Il ne m’est plus nécessaire de « comprendre » l’autre, c'est-à-dire de la réduire au modèle de ma propre transparence, pour vivre avec cet autre ou construire avec lui.559

La créolisation remplace le terme d’évènement (qui présuppose une fermeture sur l’habituel) par celui de « Relation ». La rencontre avec l’altérité textuelle n’aboutirait alors plus à la décision d’une signification mais bien à la multiplication des hypothèses et à l’acceptation de l’incompréhensible en tant que tel.
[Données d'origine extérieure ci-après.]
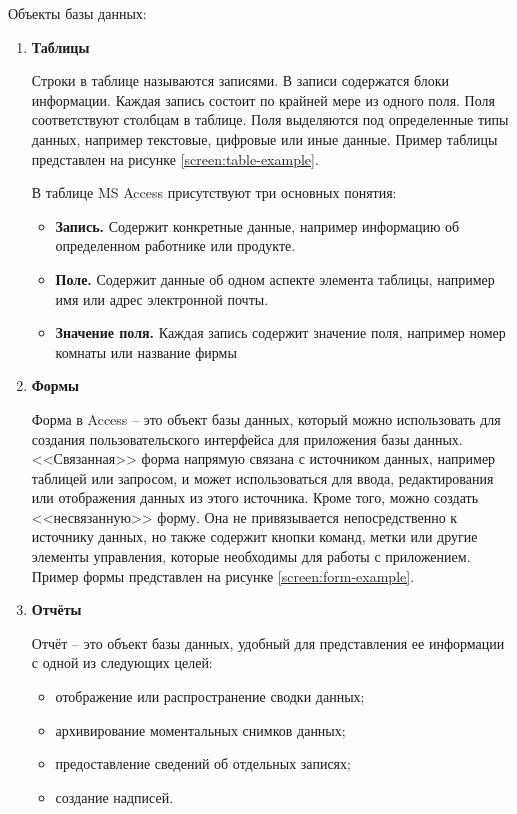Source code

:Объекты базы данных:
\begin{enumerate}
    \item \textbf{Таблицы}
    
    \tab Строки в таблице называются записями. В записи содержатся блоки информации. Каждая запись состоит по крайней мере из одного поля. Поля соответствуют столбцам в таблице. Поля выделяются под определенные типы данных, например текстовые, цифровые или иные данные. Пример таблицы представлен на рисунке \ref{screen:table-example}.

    \tab В таблице MS Access присутствуют три основных понятия:
    \begin{itemize}
        \item \textbf{Запись.} Содержит конкретные данные, например информацию об определенном работнике или продукте.
        \item \textbf{Поле.} Содержит данные об одном аспекте элемента таблицы, например имя или адрес электронной почты.
        \item \textbf{Значение поля.} Каждая запись содержит значение поля, например номер комнаты или название фирмы
    \end{itemize}


    \item \textbf{Формы}
    
    \tab Форма в Access -- это объект базы данных, который можно использовать для создания пользовательского интерфейса для приложения базы данных. <<Связанная>> форма напрямую связана с источником данных, например таблицей или запросом, и может использоваться для ввода, редактирования или отображения данных из этого источника. Кроме того, можно создать <<несвязанную>> форму. Она не привязывается непосредственно к источнику данных, но также содержит кнопки команд, метки или другие элементы управления, которые необходимы для работы с приложением. Пример формы представлен на рисунке \ref{screen:form-example}.


    \item \textbf{Отчёты}
    
    \tab Отчёт -- это объект базы данных, удобный для представления ее информации с одной из следующих целей:
    \begin{itemize}
        \item отображение или распространение сводки данных;
        \item архивирование моментальных снимков данных;
        \item предоставление сведений об отдельных записях;
        \item создание надписей.
    \end{itemize}


\end{enumerate}
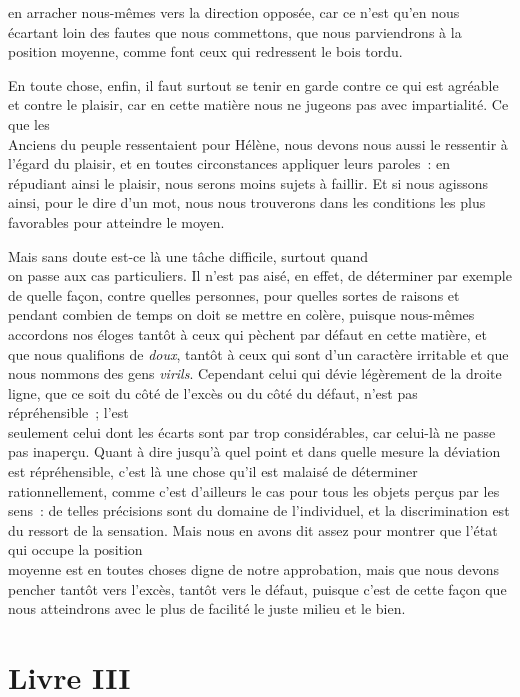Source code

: \documentclass[french,twoside]{book} %
\begin{document}
en arracher nous-mêmes vers la direction opposée, car ce n’est qu’en nous écartant loin des fautes que nous commettons, que nous parviendrons à la position moyenne, comme font ceux qui redressent le bois tordu.\par
En toute chose, enfin, il faut surtout se tenir en garde contre ce qui est agréable et contre le plaisir, car en cette matière nous ne jugeons pas avec impartialité. Ce que les \\
Anciens du peuple ressentaient pour Hélène, nous devons nous aussi le ressentir à l’égard du plaisir, et en toutes circonstances appliquer leurs paroles : en répudiant ainsi le plaisir, nous serons moins sujets à faillir. Et si nous agissons ainsi, pour le dire d’un mot, nous nous trouverons dans les conditions les plus favorables pour atteindre le moyen.\par
Mais sans doute est-ce là une tâche difficile, surtout quand \\
on passe aux cas particuliers. Il n’est pas aisé, en effet, de déterminer par exemple de quelle façon, contre quelles personnes, pour quelles sortes de raisons et pendant combien de temps on doit se mettre en colère, puisque nous-mêmes accordons nos éloges tantôt à ceux qui pèchent par défaut en cette matière, et que nous qualifions de {\itshape doux}, tantôt à ceux qui sont d’un caractère irritable et que nous nommons des gens {\itshape virils}. Cependant celui qui dévie légèrement de la droite ligne, que ce soit du côté de l’excès ou du côté du défaut, n’est pas répréhensible ; l’est \\
seulement celui dont les écarts sont par trop considérables, car celui-là ne passe pas inaperçu. Quant à dire jusqu’à quel point et dans quelle mesure la déviation est répréhensible, c’est là une chose qu’il est malaisé de déterminer rationnellement, comme c’est d’ailleurs le cas pour tous les objets perçus par les sens : de telles précisions sont du domaine de l’individuel, et la discrimination est du ressort de la sensation. Mais nous en avons dit assez pour montrer que l’état qui occupe la position \\
moyenne est en toutes choses digne de notre approbation, mais que nous devons pencher tantôt vers l’excès, tantôt vers le défaut, puisque c’est de cette façon que nous atteindrons avec le plus de facilité le juste milieu et le bien.
\section[{Livre III}]{Livre III}\renewcommand{\leftmark}{Livre III}
\end{document}
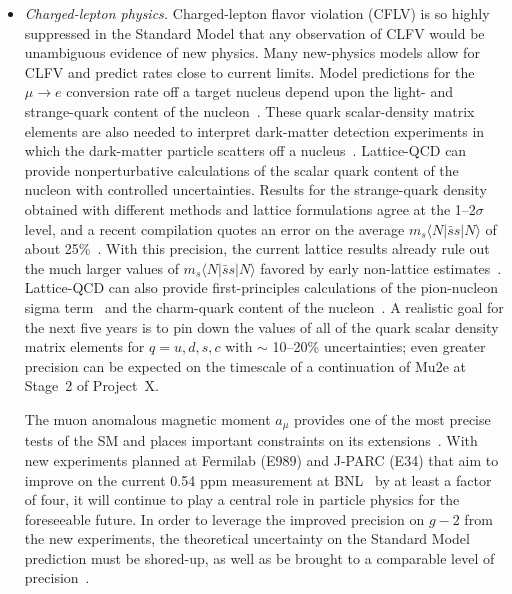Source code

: \begin{itemize}
\item {\it Charged-lepton physics.}  Charged-lepton flavor violation (CFLV) is so highly suppressed in the Standard Model that any observation of
CLFV would be unambiguous evidence of new physics.
Many new-physics models allow for CLFV and predict rates close to current limits.
Model predictions for the $\mu \to e$ conversion rate off a target nucleus depend upon the light- and
strange-quark content of the nucleon~\cite{Cirigliano:2009bz}.
These quark scalar-density matrix elements are also needed to
interpret dark-matter detection experiments in which the dark-matter particle scatters off a
nucleus~\cite{Bottino:1999ei,Ellis:2008hf,Hill:2011be}.
Lattice-QCD can provide nonperturbative calculations of the scalar quark content of the nucleon with
controlled uncertainties.
Results for the strange-quark density obtained with different methods and lattice formulations agree at the 1--2$\sigma$ level, and a
recent compilation quotes an error on the average $m_s \langle N| \bar{s}s|N \rangle$ of about
25\%~\cite{Junnarkar:2013ac}.
With this precision, the current lattice results already rule out the much larger values of 
$m_s\langle N|\bar{s}s|N\rangle$ favored by early non-lattice
estimates~\cite{Nelson:1987dg,Kaplan:1988ku,Jaffe:1989mj}.
Lattice-QCD can also provide first-principles calculations of the pion-nucleon sigma
term~\cite{Young:2009zb,Durr:2011mp,Horsley:2011wr,Dinter:2012tt,Shanahan:2012wh} and the charm-quark content
of the nucleon~\cite{Freeman:2012ry,Gong:2013vja}.
A realistic goal for the next five years is to pin down the values of all of the quark scalar density matrix
elements for $q=u,d,s,c$ with $\sim$ 10--20\% uncertainties; even greater precision can be expected on the
timescale of a continuation of Mu2e at Stage~2 of Project~X.

The muon anomalous magnetic moment $a_\mu$ provides one of the most precise tests of the SM and places important constraints on its extensions~\cite{Hewett:2012ns}.
With new experiments planned at Fermilab (E989) and J-PARC (E34) that aim to improve on the current 0.54 ppm measurement at BNL~\cite{Bennett:2006fi} by at least a factor of four, it will continue to play a central
role in particle physics for the foreseeable future.
In order to leverage the improved precision on $g-2$ from the new experiments, the theoretical uncertainty on the Standard Model prediction must be shored-up, as well as be brought to a comparable level of
precision~\cite{Hewett:2012ns}.  


\end{itemize}
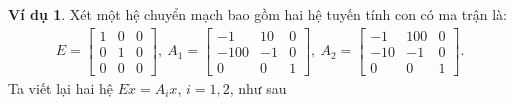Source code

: \documentclass[12pt,a4paper]{report}
\theoremstyle{definition}
\newtheorem{vd}{Ví dụ}
\theoremstyle{definition}
\numberwithin{dl}{chapter}
\numberwithin{vd}{chapter}
\numberwithin{corollary}{chapter}
\numberwithin{lemma}{chapter}
\numberwithin{md}{chapter}
\numberwithin{dn}{chapter}
\numberwithin{cy}{chapter}
\numberwithin{nx}{chapter}
\begin{document}
\begin{vd}  Xét một hệ chuyển mạch bao gồm hai hệ tuyến tính con có ma trận là:\\
$$
\begin{aligned}
E =\left[\begin{array}{ccc}
1 & 0 & 0 \\
0 & 1 & 0 \\
0 & 0 & 0
\end{array}\right], \
A_{1}= {\left[\begin{array}{ccc}
-1 & 10 & 0 \\
-100 & -1 & 0 \\
0 & 0 & 1
\end{array}\right] }, \   
A_{2}= {\left[\begin{array}{ccc}
-1 & 100 & 0 \\
-10 & -1 & 0 \\
0 & 0 & 1
\end{array}\right] }.
\end{aligned} 
$$
Ta viết lại hai hệ $E\dot{x}=A_{i}x$, $i=1,2$, như sau


\end{vd}
\end{document}
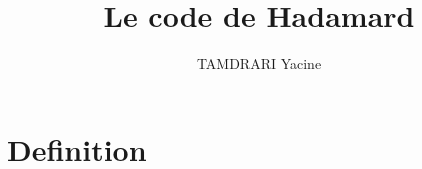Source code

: \documentclass{article}
\author{TAMDRARI Yacine}
\title{Le code de Hadamard}
\begin{document}
\maketitle

\section{Definition}
\end{document}
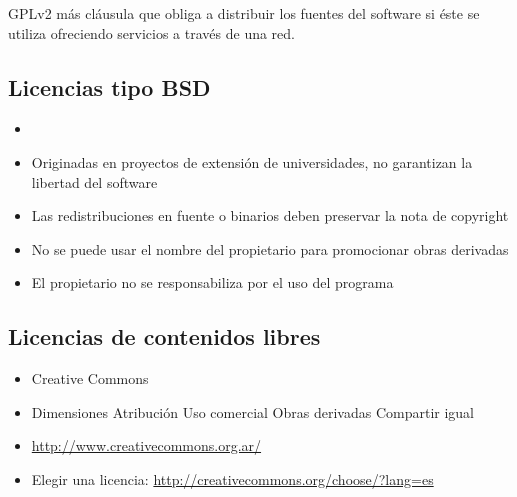 GPLv2 más cláusula que obliga a distribuir los fuentes del software si éste se utiliza ofreciendo servicios a través de una red.

\subsection {Licencias tipo BSD}
\begin{itemize}
	\item {}
	\item Originadas en proyectos de extensión de universidades, no garantizan la libertad del software

	\item Las redistribuciones en fuente o binarios deben preservar la nota de copyright
	\item No se puede usar el nombre del propietario para promocionar obras derivadas
	\item El propietario no se responsabiliza por el uso del programa
\end{itemize}






\subsection {Licencias de contenidos libres}
\begin{itemize}
	\item Creative Commons
	\item Dimensiones 
	\subitem Atribución
	\subitem Uso comercial
	\subitem Obras derivadas
	\subitem Compartir igual
	\item \url{http://www.creativecommons.org.ar/}
	\item Elegir una licencia: \url {http://creativecommons.org/choose/?lang=es}
\end{itemize}



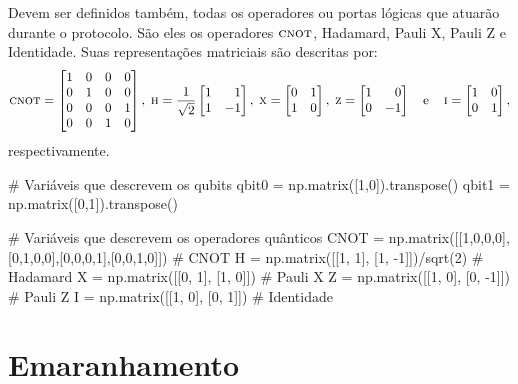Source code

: Devem ser definidos também, todas os operadores ou portas lógicas que atuarão durante o protocolo. São eles os operadores \(\operatorname{\textsc{cnot}}\), Hadamard, Pauli X, Pauli Z e Identidade. Suas representações matriciais são descritas por:
\[ \CNOT =
  \begin{bmatrix}
    1 & 0 & 0 & 0 \\
    0 & 1 & 0 & 0 \\
    0 & 0 & 0 & 1 \\
    0 & 0 & 1 & 0
  \end{bmatrix},\;
  \HAD = \frac{1}{\sqrt{2}} \begin{bmatrix*}[r] 1 & 1 \\ 1 & -1 \end{bmatrix*},\;
  \XXX = \begin{bmatrix} 0 & 1 \\ 1 & 0 \end{bmatrix},\;
  \ZZZ = \begin{bmatrix*}[r] 1 & 0 \\ 0 & -1 \end{bmatrix*} \quad \text{e} \quad
  \III = \begin{bmatrix} 1 & 0 \\ 0 & 1 \end{bmatrix},
\]
respectivamente.
\begin{pycode}
    # Variáveis que descrevem os qubits
    qbit0 = np.matrix([1,0]).transpose()
    qbit1 = np.matrix([0,1]).transpose()

    # Variáveis que descrevem os operadores quânticos
    CNOT = np.matrix([[1,0,0,0],[0,1,0,0],[0,0,0,1],[0,0,1,0]])  # CNOT
    H = np.matrix([[1, 1], [1, -1]])/sqrt(2)  # Hadamard
    X = np.matrix([[0, 1], [1, 0]])           # Pauli X
    Z = np.matrix([[1, 0], [0, -1]])          # Pauli Z
    I = np.matrix([[1, 0], [0, 1]])           # Identidade
\end{pycode}

\section{Emaranhamento}\label{emaranhamento}

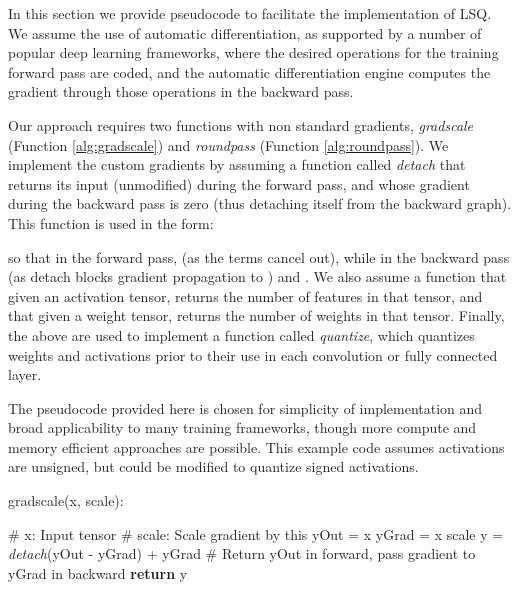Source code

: \documentclass{article}
\begin{document}
\newcommand{\algrule}[1][.2pt]{\par\vskip0.2\baselineskip\hrule height #1\par\vskip.2\baselineskip}

In this section we provide pseudocode to facilitate the implementation of LSQ.
We assume the use of automatic differentiation, as supported by a number of popular deep learning frameworks, where the desired operations for the training forward pass are coded, and the automatic differentiation engine computes the gradient through those operations in the backward pass.

Our approach requires two functions with non standard gradients, \textit{gradscale} (Function \ref{alg:gradscale}) and \textit{roundpass} (Function \ref{alg:roundpass}).
We implement the custom gradients by assuming a function called \textit{detach} that returns its input (unmodified) during the forward pass, and whose gradient during the backward pass is zero (thus detaching itself from the backward graph).
This function is used in the form:

so that in the forward pass,  (as the  terms cancel out), while in the backward pass  (as detach blocks gradient propagation to ) and .
We also assume a function  that given an activation tensor, returns the number of features in that tensor, and  that given a weight tensor, returns the number of weights in that tensor.
Finally, the above are used to implement a function called \textit{quantize}, which quantizes weights and activations prior to their use in each convolution or fully connected layer.


The pseudocode provided here is chosen for simplicity of implementation and broad applicability to many training frameworks, though more compute and memory efficient approaches are possible.
This example code assumes activations are unsigned, but could be modified to quantize signed activations.




\setcounter{algorithm}{0}

\begin{algorithm}
   \caption{gradscale(x, scale):}
   \label{alg:gradscale}
\begin{algorithmic}
   \STATE \# x: Input tensor   
   \STATE \# scale: Scale gradient by this
   \STATE yOut = x
   \STATE yGrad = x  scale
   \STATE y = \textit{detach}(yOut - yGrad) + yGrad \# Return yOut in forward, pass gradient to yGrad in backward
   \STATE \textbf{return} y
\end{algorithmic}
\end{algorithm}
\end{document}
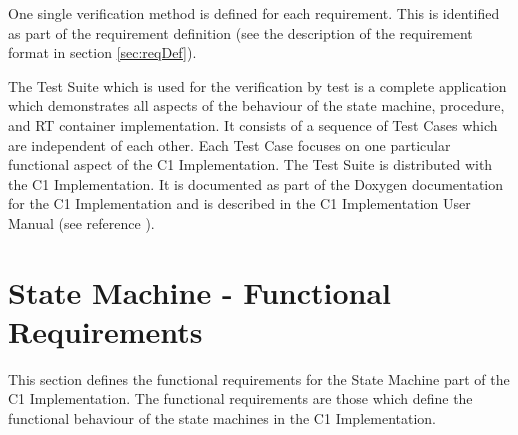 \documentclass[requirements]{../fwprofile}
\begin{document}
One single verification method is defined for each requirement. 
This is identified as part of the requirement definition (see the description of the requirement format in section \ref{sec:reqDef}).

The Test Suite which is used for the verification by test is a complete application which demonstrates all aspects 
of the behaviour of the state machine, procedure, and RT container implementation. 
It consists of a sequence of Test Cases which are independent of each other. 
Each Test Case focuses on one particular functional aspect of the C1 Implementation. 
The Test Suite is distributed with the C1 Implementation.
It is documented as part of the Doxygen documentation for the C1 Implementation and is described in the C1 Implementation User Manual (see reference \cite{ref:um}).


\fwbreakbeforesubsections


\section{State Machine - Functional Requirements}\label{sec:smFncReqs}
This section defines the functional requirements for the State Machine part of the C1 Implementation. 
The functional requirements are those which define the functional behaviour of the state machines in the C1 Implementation.

\end{document}
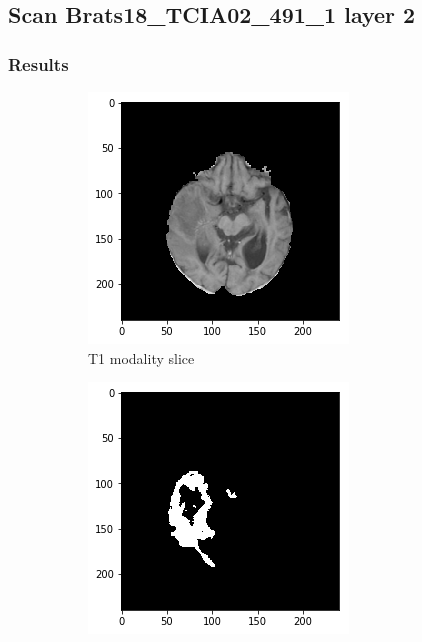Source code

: \subsection{Scan Brats18\_TCIA02\_491\_1 layer 2}
\subsubsection{Results}


\begin{figure}[H]
    \centering
    \begin{subfigure}[t]{.21\textwidth}
        \centering
        \includegraphics[width=\linewidth]{chapters/06_hdm/a_Brats18_TCIA02_491_1_L2/1.png}
        \caption{T1 modality slice}
    \end{subfigure}%
    \begin{subfigure}[t]{.21\textwidth}
        \centering
        \includegraphics[width=\linewidth]{chapters/06_hdm/a_Brats18_TCIA02_491_1_L2/0.png}

\end{subfigure}
\end{figure}
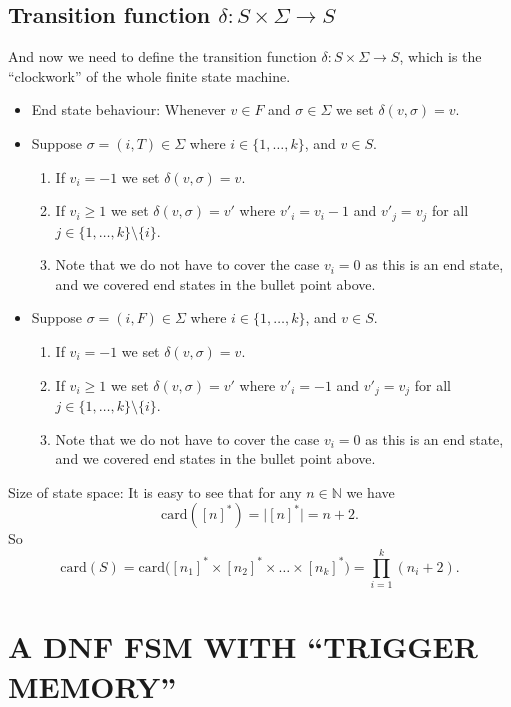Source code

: \documentclass[12pt]{amsart}
\begin{document}
\subsection{Transition function $\delta: S\times \Sigma \to S$}
And now we need to define the transition function $\delta: S \times \Sigma
\to S$, which is the ``clockwork'' of the whole finite state machine.
\begin{itemize}
    \item End state behaviour: Whenever $v\in F$ and $\sigma \in \Sigma$ 
    we set $\delta(v, \sigma) = v$.
    \item Suppose $\sigma = (i, T) \in \Sigma$ where $i\in\{1,\ldots,k\}$, 
    and $v\in S$.
    \begin{enumerate}
        \item If $v_i = -1$ we set $\delta(v, \sigma) = v$.
        \item If $v_i \geq 1$ we set $\delta(v,\sigma) = v'$ where $v'_i = v_i -1$ 
        and $v'_j = v_j$ for all $j\in \{1,\ldots,k\}\setminus\{i\}$. 
        \item Note that we do not have to cover the case $v_i = 0$ as this 
        is an end state, and we covered end states in the bullet point above. 
    \end{enumerate}
    \item Suppose $\sigma = (i, F) \in \Sigma$ where $i\in\{1,\ldots,k\}$, 
    and $v\in S$.
    \begin{enumerate}
        \item If $v_i = -1$ we set $\delta(v, \sigma) = v$.
        \item If $v_i \geq 1$ we set $\delta(v,\sigma) = v'$ where $v'_i = -1$ 
        and $v'_j = v_j$ for all $j\in \{1,\ldots,k\}\setminus\{i\}$. 
        \item Note that we do not have to cover the case $v_i = 0$ as this 
        is an end state, and we covered end states in the bullet point above. 
    \end{enumerate}
\end{itemize}
Size of state space: It is easy to see that for any $n\in\mathbb{N}$ we 
have $$\text{card}([n]^*) = \big|[n]^*\big| = n+2.$$
So $$\text{card}(S) = \text{card}\big([n_1]^* \times [n_2]^* 
\times \ldots \times [n_k]^* \big) =
\prod_{i=1}^k (n_i+2).$$

\section{A DNF FSM WITH ``TRIGGER MEMORY''}
\end{document}
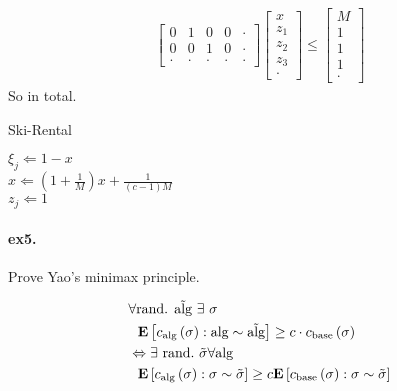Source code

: \documentclass{article}
\begin{document}
\begin{multicols*}{2}
\begin{equation*}
\begin{split}
\begin{bmatrix}
	0 & 1 & 0 & 0 & \cdot \\
	0 & 0 & 1 & 0 & \cdot \\
	\cdot & \cdot & \cdot & \cdot & \cdot
      \end{bmatrix} 
      \begin{bmatrix}
	x \\
	z_{1} \\ 
	z_{2} \\
	z_{3} \\
	\cdot 
      \end{bmatrix} \le
      \begin{bmatrix}
	M \\
	1 \\ 
	1 \\
	1 \\
	\cdot 
      \end{bmatrix}
    \end{split}
  \end{equation*}
  So in total.

  \begin{algorithm}[H]
    \caption{Ski-Rental}
    \label{alg:three}
     {
       { 
	$ \xi_{j} \Leftarrow 1 - x$ \\
	$ x \Leftarrow \left( 1 + \frac{1}{M} \right) x + \frac{1}{\left( c - 1  \right) M } $ \\
	$ z_{j} \Leftarrow 1$
      }
    }
  \end{algorithm}
  \paragraph{ex5.} Prove Yao's minimax principle. 

  \begin{equation*}
    \begin{split}
      & \forall \text{rand. } \tilde{\text{alg}} \  \exists  \ \sigma  \\
      & \ \ \dalg{ \calg\left( \sigma \right) } \ge c \cdot   \cbase\left( \sigma \right) \\  
      & \Leftrightarrow \exists \ \text{rand.} \ \tilde{\sigma} \forall \text{alg} \\  
      & \ \ \dsig{  \calg\left( \sigma \right)  } \ge c \dsig{ \cbase \left( \sigma \right)  } 
    \end{split}
  \end{equation*}

\end{multicols*}
\end{document}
C’est le « droit pour chacun à l’opacité »560

.

À travers des récits multiples de la vie d’autres personnages (plus ou moins complexes, plus ou moins imaginés), l’enfant cède la place centrale chez Patrick Chamoiseau et Dany Laferrière. Il reste l’observateur mais relate ainsi les réalités et les fantasmes d’une société, ce qui permet à l’auteur de créer des liens entre les personnes, de tisser la construction d’une société dans le texte. Les rencontres et dialogues permettent ce désaxement.

Les micro-récits constituent une partie importante de l’œuvre de Dany Laferrière, qui met en scène les différents espaces de rencontre et de discussion entre individus. La galerie est un espace central, non seulement pour l’enfant, mais pour les échanges entre voisins, habitants et passants.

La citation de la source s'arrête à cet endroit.